Available data section start
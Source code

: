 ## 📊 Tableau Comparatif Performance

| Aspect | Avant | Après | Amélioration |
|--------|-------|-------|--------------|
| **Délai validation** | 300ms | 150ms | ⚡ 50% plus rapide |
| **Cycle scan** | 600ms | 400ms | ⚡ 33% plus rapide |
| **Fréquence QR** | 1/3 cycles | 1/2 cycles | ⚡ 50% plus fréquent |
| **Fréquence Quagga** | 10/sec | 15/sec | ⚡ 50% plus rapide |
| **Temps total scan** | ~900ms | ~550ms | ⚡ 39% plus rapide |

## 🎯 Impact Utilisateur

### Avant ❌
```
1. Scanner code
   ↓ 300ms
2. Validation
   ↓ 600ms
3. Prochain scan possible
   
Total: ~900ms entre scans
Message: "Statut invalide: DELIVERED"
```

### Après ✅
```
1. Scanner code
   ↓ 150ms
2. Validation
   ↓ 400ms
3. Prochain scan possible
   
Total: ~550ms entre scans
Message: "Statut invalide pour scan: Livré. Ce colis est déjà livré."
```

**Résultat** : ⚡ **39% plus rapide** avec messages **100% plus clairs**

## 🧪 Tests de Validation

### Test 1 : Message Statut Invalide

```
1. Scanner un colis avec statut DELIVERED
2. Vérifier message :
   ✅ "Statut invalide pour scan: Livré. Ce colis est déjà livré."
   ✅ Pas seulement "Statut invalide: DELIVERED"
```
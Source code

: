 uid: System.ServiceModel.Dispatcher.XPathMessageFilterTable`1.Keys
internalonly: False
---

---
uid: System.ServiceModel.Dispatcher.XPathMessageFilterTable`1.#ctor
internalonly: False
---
Available data section end
▶ Assignment
Keep only those lines of the records that hold "avec", and return them.

▶ Written answer
**Résultat** : ⚡ **39% plus rapide** avec messages **100% plus clairs**
1. Scanner un colis avec statut DELIVERED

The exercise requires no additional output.